Awright! Somebody famous who admits that “Free as a Bird” is bogus! And Cray certainly knows a thing or two about voices, because he’s got one of the most distinctive ones around. For the past decade the singer-songwriter-guitarist’s sleek, urgent vocals and stinging, sparse guitar style have made radio staples of such compelling tracks as “Smokin’ Gun”, “Strong Persuader”, and “Don’t Be Afraid of the Dark”. His latest CD, Some Rainy Morning, continues the tradition with such deep-blue Cray compositions as “Moan” and “Never Mattered Much”, but the disc’s finest moment is arguably the emotion-soaked closer, “Holdin’ On”, which was penned by his keyboardist, Jim Pugh.
“He’s been doin’ it for a while,” says Cray of Pugh’s blues, “and I kept pushin’ and pushin’ him to come up with something. He had that idea, and then he reworked it, and then towards the end of the recording he brought it back in and we just kicked it out. It’s a real good, driving tune.”

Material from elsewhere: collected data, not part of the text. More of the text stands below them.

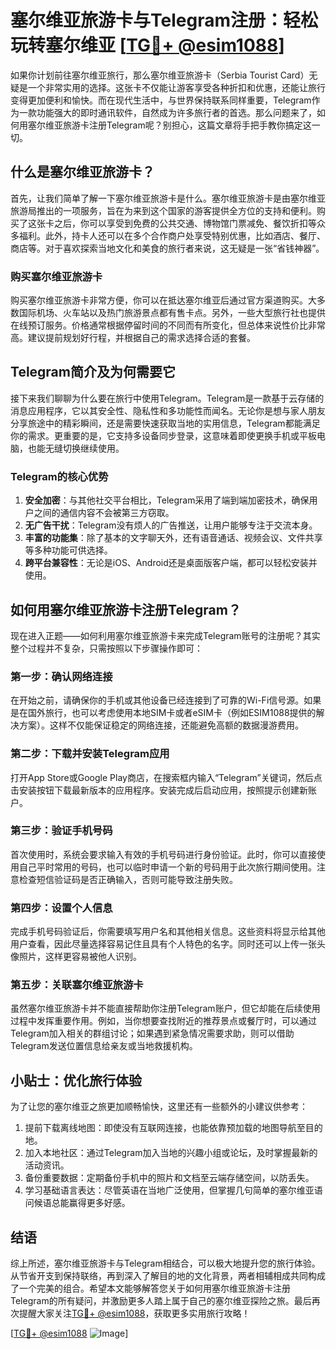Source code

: # 塞尔维亚旅游卡与Telegram注册：轻松玩转塞尔维亚 [[TG💪+ @esim1088](https://t.me/s/esim1088)]

如果你计划前往塞尔维亚旅行，那么塞尔维亚旅游卡（Serbia Tourist Card）无疑是一个非常实用的选择。这张卡不仅能让游客享受各种折扣和优惠，还能让旅行变得更加便利和愉快。而在现代生活中，与世界保持联系同样重要，Telegram作为一款功能强大的即时通讯软件，自然成为许多旅行者的首选。那么问题来了，如何用塞尔维亚旅游卡注册Telegram呢？别担心，这篇文章将手把手教你搞定这一切。

## 什么是塞尔维亚旅游卡？

首先，让我们简单了解一下塞尔维亚旅游卡是什么。塞尔维亚旅游卡是由塞尔维亚旅游局推出的一项服务，旨在为来到这个国家的游客提供全方位的支持和便利。购买了这张卡之后，你可以享受到免费的公共交通、博物馆门票减免、餐饮折扣等众多福利。此外，持卡人还可以在多个合作商户处享受特别优惠，比如酒店、餐厅、商店等。对于喜欢探索当地文化和美食的旅行者来说，这无疑是一张“省钱神器”。

### 购买塞尔维亚旅游卡

购买塞尔维亚旅游卡非常方便，你可以在抵达塞尔维亚后通过官方渠道购买。大多数国际机场、火车站以及热门旅游景点都有售卡点。另外，一些大型旅行社也提供在线预订服务。价格通常根据停留时间的不同而有所变化，但总体来说性价比非常高。建议提前规划好行程，并根据自己的需求选择合适的套餐。

## Telegram简介及为何需要它

接下来我们聊聊为什么要在旅行中使用Telegram。Telegram是一款基于云存储的消息应用程序，它以其安全性、隐私性和多功能性而闻名。无论你是想与家人朋友分享旅途中的精彩瞬间，还是需要快速获取当地的实用信息，Telegram都能满足你的需求。更重要的是，它支持多设备同步登录，这意味着即使更换手机或平板电脑，也能无缝切换继续使用。

### Telegram的核心优势

1. **安全加密**：与其他社交平台相比，Telegram采用了端到端加密技术，确保用户之间的通信内容不会被第三方窃取。
2. **无广告干扰**：Telegram没有烦人的广告推送，让用户能够专注于交流本身。
3. **丰富的功能集**：除了基本的文字聊天外，还有语音通话、视频会议、文件共享等多种功能可供选择。
4. **跨平台兼容性**：无论是iOS、Android还是桌面版客户端，都可以轻松安装并使用。

## 如何用塞尔维亚旅游卡注册Telegram？

现在进入正题——如何利用塞尔维亚旅游卡来完成Telegram账号的注册呢？其实整个过程并不复杂，只需按照以下步骤操作即可：

### 第一步：确认网络连接

在开始之前，请确保你的手机或其他设备已经连接到了可靠的Wi-Fi信号源。如果是在国外旅行，也可以考虑使用本地SIM卡或者eSIM卡（例如ESIM1088提供的解决方案）。这样不仅能保证稳定的网络连接，还能避免高额的数据漫游费用。

### 第二步：下载并安装Telegram应用

打开App Store或Google Play商店，在搜索框内输入“Telegram”关键词，然后点击安装按钮下载最新版本的应用程序。安装完成后启动应用，按照提示创建新账户。

### 第三步：验证手机号码

首次使用时，系统会要求输入有效的手机号码进行身份验证。此时，你可以直接使用自己平时常用的号码，也可以临时申请一个新的号码用于此次旅行期间使用。注意检查短信验证码是否正确输入，否则可能导致注册失败。

### 第四步：设置个人信息

完成手机号码验证后，你需要填写用户名和其他相关信息。这些资料将显示给其他用户查看，因此尽量选择容易记住且具有个人特色的名字。同时还可以上传一张头像照片，这样更容易被他人识别。

### 第五步：关联塞尔维亚旅游卡

虽然塞尔维亚旅游卡并不能直接帮助你注册Telegram账户，但它却能在后续使用过程中发挥重要作用。例如，当你想要查找附近的推荐景点或餐厅时，可以通过Telegram加入相关的群组讨论；如果遇到紧急情况需要求助，则可以借助Telegram发送位置信息给亲友或当地救援机构。

## 小贴士：优化旅行体验

为了让您的塞尔维亚之旅更加顺畅愉快，这里还有一些额外的小建议供参考：

1. 提前下载离线地图：即使没有互联网连接，也能依靠预加载的地图导航至目的地。
2. 加入本地社区：通过Telegram加入当地的兴趣小组或论坛，及时掌握最新的活动资讯。
3. 备份重要数据：定期备份手机中的照片和文档至云端存储空间，以防丢失。
4. 学习基础语言表达：尽管英语在当地广泛使用，但掌握几句简单的塞尔维亚语问候语总能赢得更多好感。

## 结语

综上所述，塞尔维亚旅游卡与Telegram相结合，可以极大地提升您的旅行体验。从节省开支到保持联络，再到深入了解目的地的文化背景，两者相辅相成共同构成了一个完美的组合。希望本文能够解答您关于如何用塞尔维亚旅游卡注册Telegram的所有疑问，并激励更多人踏上属于自己的塞尔维亚探险之旅。最后再次提醒大家关注[TG💪+ @esim1088](https://t.me/s/esim1088)，获取更多实用旅行攻略！

[[TG💪+ @esim1088](https://t.me/s/esim1088) ![Image](https://i.postimg.cc/4NQfJmqS/Snipaste-2025-05-13-00-14-12.png)]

While Cray first made a name with his own songs—and still writes the lion’s share of his band’s material—he’s not averse to tossing in an intriguing cover or two, as he did recently with Syl Johnson’s “Steppin’ Out” and a hard-soul rendition of Bobby Womack’s “Jealous Love”.
“I’m a big-time Bobby Womack fan,” he says. “Wilson Pickett sang it, but I’ve been a Womack fan forever. I said, ‘Let’s record a coupla covers just for good measure,’ so we did that, and then we had to drop a couple of our own songs in order to put those on.”
Cray has had other people make room on their CDs for his tunes as well, as Eric Clapton did when he recorded Cray’s “Bad Influence” for his exceptional August album back in ’86. That came as a pleasant surprise to Cray, who had been invited to play some European dates with Clapton just before August’s release.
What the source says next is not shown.